FLORENCE – One of the most extensive collections of original children’s book illustrations is now on display at the Kennedy-Douglas Center for the Arts and the Florence-Lauderdale Public Library.   The show opened January 2.

Childhood Classics: 100 Years of Children’s Book Illustration from the Art Kandy Collection will include more than 140 original works from 50 artists. The works encompass 75 children’s books.

The exhibition explores the history of children’s book illustration from the turn of the century pen and ink Mother Goose art of Sarah Noble Ives, to the most popular works of today, including the digital creations of Mo Willems.

Illustrated books evoke an immediate response in children as they connect with the story through images of the characters and setting. That response often remains long after the child reaches adulthood.
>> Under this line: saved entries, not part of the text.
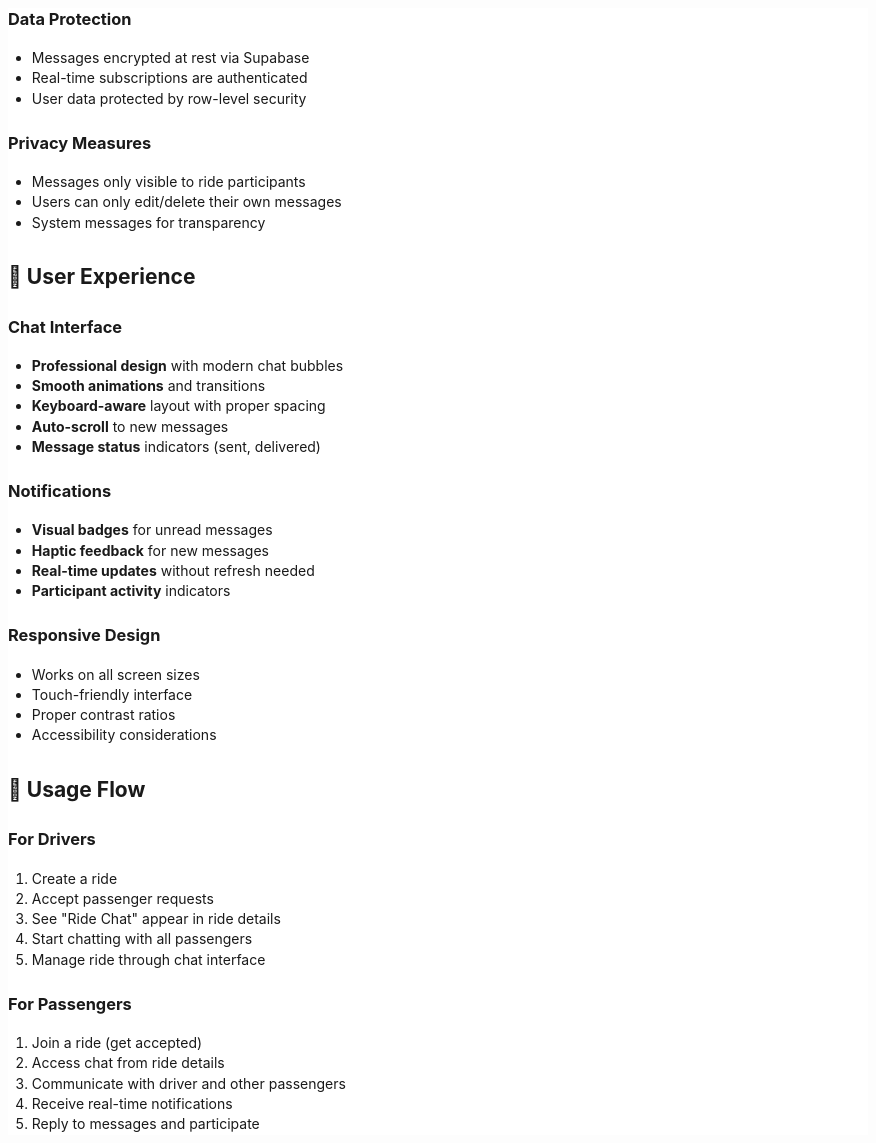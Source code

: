 ### Data Protection

- Messages encrypted at rest via Supabase
- Real-time subscriptions are authenticated
- User data protected by row-level security

### Privacy Measures

- Messages only visible to ride participants
- Users can only edit/delete their own messages
- System messages for transparency

## 🎨 User Experience

### Chat Interface

- **Professional design** with modern chat bubbles
- **Smooth animations** and transitions
- **Keyboard-aware** layout with proper spacing
- **Auto-scroll** to new messages
- **Message status** indicators (sent, delivered)

### Notifications

- **Visual badges** for unread messages
- **Haptic feedback** for new messages
- **Real-time updates** without refresh needed
- **Participant activity** indicators

### Responsive Design

- Works on all screen sizes
- Touch-friendly interface
- Proper contrast ratios
- Accessibility considerations

## 🚀 Usage Flow

### For Drivers

1. Create a ride
2. Accept passenger requests
3. See "Ride Chat" appear in ride details
4. Start chatting with all passengers
5. Manage ride through chat interface

### For Passengers

1. Join a ride (get accepted)
2. Access chat from ride details
3. Communicate with driver and other passengers
4. Receive real-time notifications
5. Reply to messages and participate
Florence Arts and Museums Director Libby Jordan said some of the artwork included in the exhibition takes her back to her childhood enjoyment of reading.
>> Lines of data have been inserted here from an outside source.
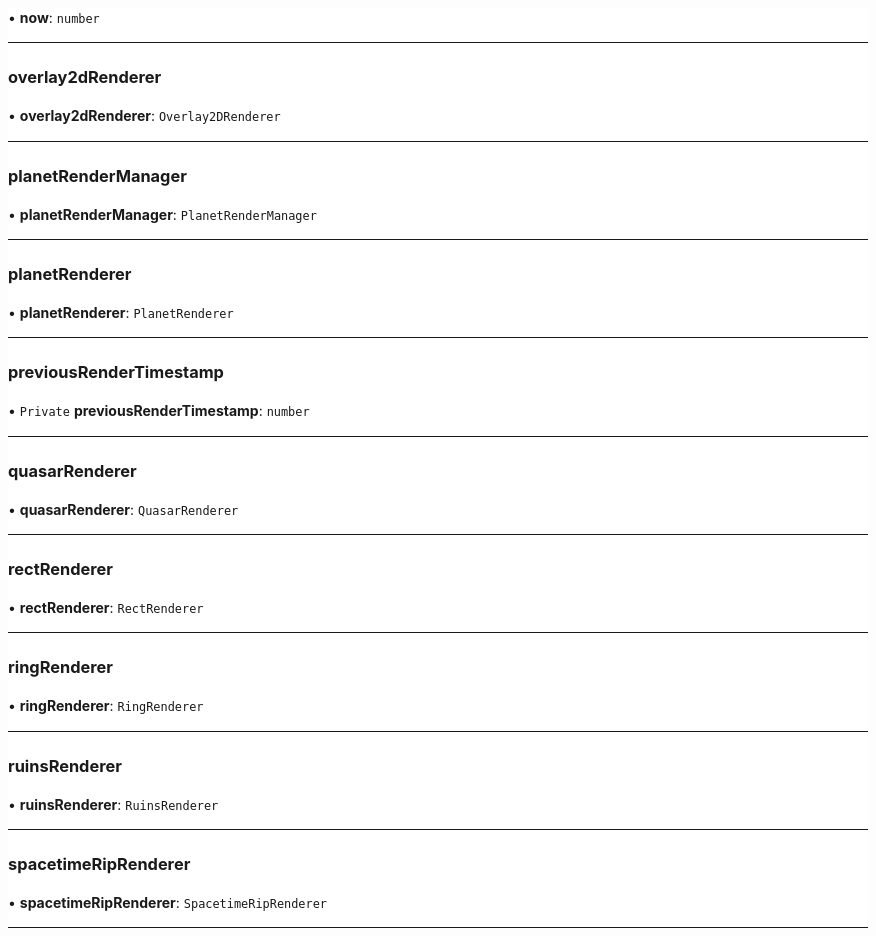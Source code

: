 • **now**: `number`

---

### overlay2dRenderer

• **overlay2dRenderer**: `Overlay2DRenderer`

---

### planetRenderManager

• **planetRenderManager**: `PlanetRenderManager`

---

### planetRenderer

• **planetRenderer**: `PlanetRenderer`

---

### previousRenderTimestamp

• `Private` **previousRenderTimestamp**: `number`

---

### quasarRenderer

• **quasarRenderer**: `QuasarRenderer`

---

### rectRenderer

• **rectRenderer**: `RectRenderer`

---

### ringRenderer

• **ringRenderer**: `RingRenderer`

---

### ruinsRenderer

• **ruinsRenderer**: `RuinsRenderer`

---

### spacetimeRipRenderer

• **spacetimeRipRenderer**: `SpacetimeRipRenderer`

---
“I remember the soft illustrations of Beatrix Potter as Peter went through his perils in the garden, the whimsy of Dr. Seuss who remains my reference when seeing something outlandishly crazy, the bravery of Stuart Little, and how my heart broke for Wilbur when Charlotte died,” said Jordan. “I can still see the images that these artists introduced into my life.
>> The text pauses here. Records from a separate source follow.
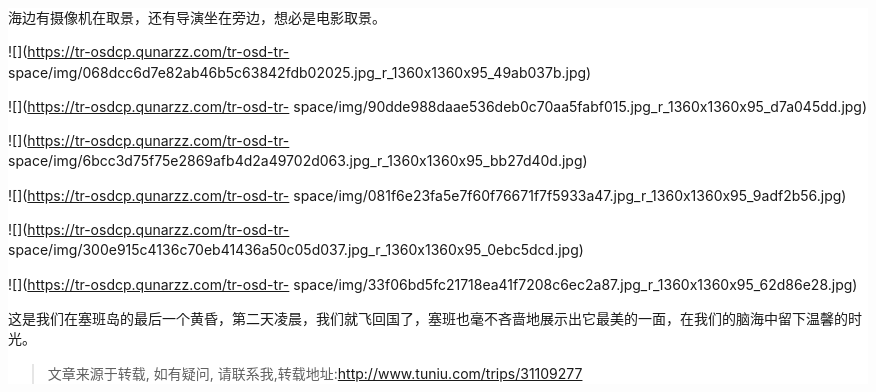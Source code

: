 海边有摄像机在取景，还有导演坐在旁边，想必是电影取景。

![](https://tr-osdcp.qunarzz.com/tr-osd-tr-
space/img/068dcc6d7e82ab46b5c63842fdb02025.jpg_r_1360x1360x95_49ab037b.jpg)

![](https://tr-osdcp.qunarzz.com/tr-osd-tr-
space/img/90dde988daae536deb0c70aa5fabf015.jpg_r_1360x1360x95_d7a045dd.jpg)

![](https://tr-osdcp.qunarzz.com/tr-osd-tr-
space/img/6bcc3d75f75e2869afb4d2a49702d063.jpg_r_1360x1360x95_bb27d40d.jpg)

![](https://tr-osdcp.qunarzz.com/tr-osd-tr-
space/img/081f6e23fa5e7f60f76671f7f5933a47.jpg_r_1360x1360x95_9adf2b56.jpg)

![](https://tr-osdcp.qunarzz.com/tr-osd-tr-
space/img/300e915c4136c70eb41436a50c05d037.jpg_r_1360x1360x95_0ebc5dcd.jpg)

![](https://tr-osdcp.qunarzz.com/tr-osd-tr-
space/img/33f06bd5fc21718ea41f7208c6ec2a87.jpg_r_1360x1360x95_62d86e28.jpg)

这是我们在塞班岛的最后一个黄昏，第二天凌晨，我们就飞回国了，塞班也毫不吝啬地展示出它最美的一面，在我们的脑海中留下温馨的时光。


> 文章来源于转载, 如有疑问, 请联系我,转载地址:http://www.tuniu.com/trips/31109277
“The importance of narrative art in childhood literature is simply immeasurable. It is through this art that stories come alive, escorting children down the path into the wonderful world of reading.”

Florence-Lauderdale Public Library Executive Director, Abby Carpenter said, “For many of us, our first memories of ‘reading’ were the illustrations.”

“Characters and stories came to life because we could see the pictures and imagine who these characters were,” Carpenter said. “Maybe some of them were just like us and others perhaps became our best friends. As adults, we still feel a sense of happiness and nostalgia when these memories are reignited or when we get to share these characters with our own children for the first time.”

Several of the artists whose work is included in the collection have received Caldecott Medal awards and honors, the highest recognition bestowed on children’s book illustrators. Among them are Garth Williams, Rosemary Wells, Richard Scarry, Beatrix Potter, and Hilary Knight. Classic characters including Babar, Eloise, Madeline, the Cat in the Hat, Stuart Little, and Dick and Jane are among those featured in the exhibition.

Brochures outlining the schedule of speakers, activities, and workshops are available at both the art center and the library in January.

The exhibition is made possible through a grant from the Alabama State Council on the Arts, funding from the Kennedy-Douglass Trust, and the Florence-Lauderdale Library Foundation.  Because of this funding, programs that will include speakers, storytelling, and art workshops will be offered free to children and adults.

The Council on the Arts is the official state agency for the support and development of the arts in Alabama. Grants from the agency are made possible through an annual appropriation from the state Legislature, and federal funds from the National Endowment for the Arts.